THE PROBLEM. Looking at the data below, count the lines that contain the string "odulo". Write only the total.

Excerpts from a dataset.
--------------------

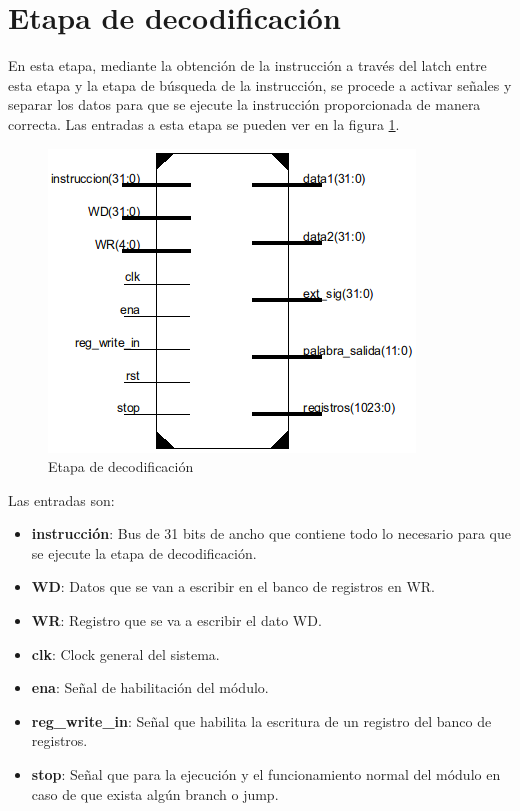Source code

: \section{Etapa de decodificaci\'on}

En esta etapa, mediante la obtenci\'on de la instrucci\'on a trav\'es del latch entre esta etapa y la etapa de b\'usqueda de la instrucci\'on, se procede a activar señales y separar los datos para que se ejecute la instrucci\'on proporcionada de manera correcta.
Las entradas a esta etapa se pueden ver en la figura \ref{fig:decode}.

\begin{figure}[H]
\centering
\includegraphics[scale=0.5]{img/decode_stage}
\caption{Etapa de decodificaci\'on}
\label{fig:decode}
\end{figure}

 
Las entradas son: 
\begin{itemize}
  \item \textbf{instrucci\'on}: Bus de 31 bits de ancho que contiene todo lo necesario para que se ejecute la etapa de decodificaci\'on.
  \item \textbf{WD}: Datos que se van a escribir en el banco de registros en WR.
  \item \textbf{WR}: Registro que se va a escribir el dato WD.
  \item \textbf{clk}: Clock general del sistema.
  \item \textbf{ena}: Señal de habilitaci\'on del m\'odulo.
  \item \textbf{reg\_write\_in}: Señal que habilita la escritura de un registro del banco de registros.
  \item \textbf{stop}: Señal que para la ejecuci\'on y el funcionamiento normal del m\'odulo en caso de que exista alg\'un branch o jump. 
\end{itemize}

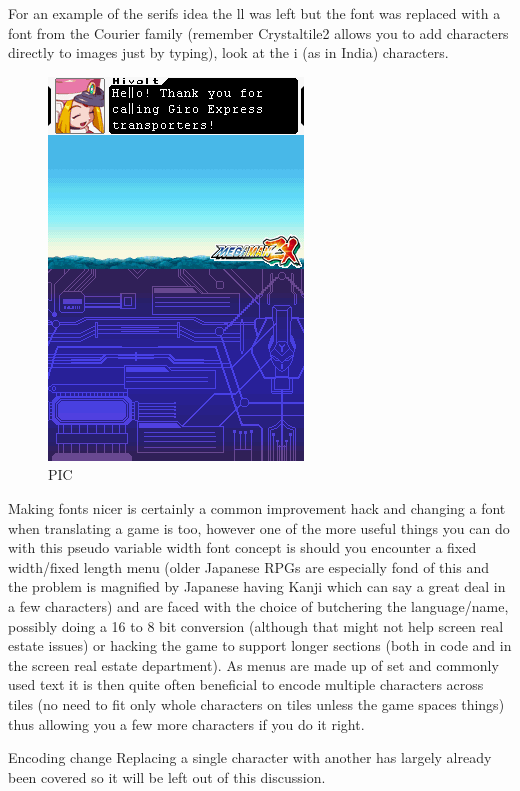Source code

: \documentclass[
]{book}
\begin{document}
For an example of the serifs idea the ll was left but the font was replaced with a font from the Courier family (remember Crystaltile2 allows you to add characters directly to images just by typing), look at the i (as in India) characters.

\begin{figure}
\centering
\includegraphics{images/123_home_fast6191_romhackingguide_unrenamed_fil___inal_borders_romhackingguidefontpseudoedit2.png}
\caption{PIC}
\end{figure}

Making fonts nicer is certainly a common improvement hack and changing a font when translating a game is too, however one of the more useful things you can do with this pseudo variable width font concept is should you encounter a fixed width/fixed length menu (older Japanese RPGs are especially fond of this and the problem is magnified by Japanese having Kanji which can say a great deal in a few characters) and are faced with the choice of butchering the language/name, possibly doing a 16 to 8 bit conversion (although that might not help screen real estate issues) or hacking the game to support longer sections (both in code and in the screen real estate department). As menus are made up of set and commonly used text it is then quite often beneficial to encode multiple characters across tiles (no need to fit only whole characters on tiles unless the game spaces things) thus allowing you a few more characters if you do it right.

Encoding change Replacing a single character with another has largely already been covered so it will be left out of this discussion.
\end{document}
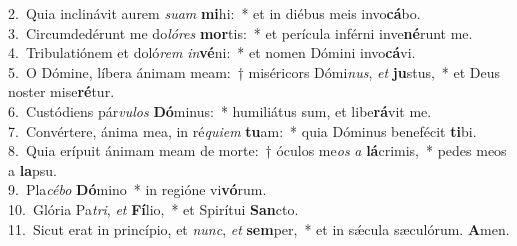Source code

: {2.~}Quia inclinávit aurem \textit{su}\textit{am} \textbf{mi}hi:~* et in diébus meis invo\textbf{cá}bo.\\
{3.~}Circumdedérunt me do\textit{ló}\textit{res} \textbf{mor}tis:~* et perícula inférni inve\textbf{né}runt me.\\
{4.~}Tribulatiónem et doló\textit{rem} \textit{in}\textbf{vé}ni:~* et nomen Dómini invo\textbf{cá}vi.\\
{5.~}O Dómine, líbera ánimam meam:~† miséricors Dómi\textit{nus}, \textit{et} \textbf{ju}stus,~* et Deus noster mise\textbf{ré}tur.\\
{6.~}Custódiens pár\textit{vu}\textit{los} \textbf{Dó}minus:~* humiliátus sum, et libe\textbf{rá}vit me.\\
{7.~}Convértere, ánima mea, in ré\textit{qui}\textit{em} \textbf{tu}am:~* quia Dóminus benefécit \textbf{ti}bi.\\
{8.~}Quia erípuit ánimam meam de morte:~† óculos me\textit{os} \textit{a} \textbf{lá}crimis,~* pedes meos a \textbf{la}psu.\\
{9.~}Pla\textit{cé}\textit{bo} \textbf{Dó}mino~* in regióne vi\textbf{vó}rum.\\
{10.~}Glória Pa\textit{tri}, \textit{et} \textbf{Fí}lio,~* et Spirítui \textbf{San}cto.\\
{11.~}Sicut erat in princípio, et \textit{nunc}, \textit{et} \textbf{sem}per,~* et in sǽcula sæculórum. \textbf{A}men.\\

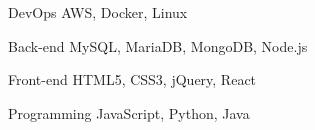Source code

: 

\begin{cvskills}

  \cvskill
    {DevOps} %
    {AWS, Docker, Linux} %

  \cvskill
    {Back-end} %
    {MySQL, MariaDB, MongoDB, Node.js} %

  \cvskill
    {Front-end} %
    {HTML5, CSS3, jQuery, React} %

  \cvskill
    {Programming} %
    {JavaScript, Python, Java} %

\end{cvskills}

--------------------

WORKED SOLUTION. 2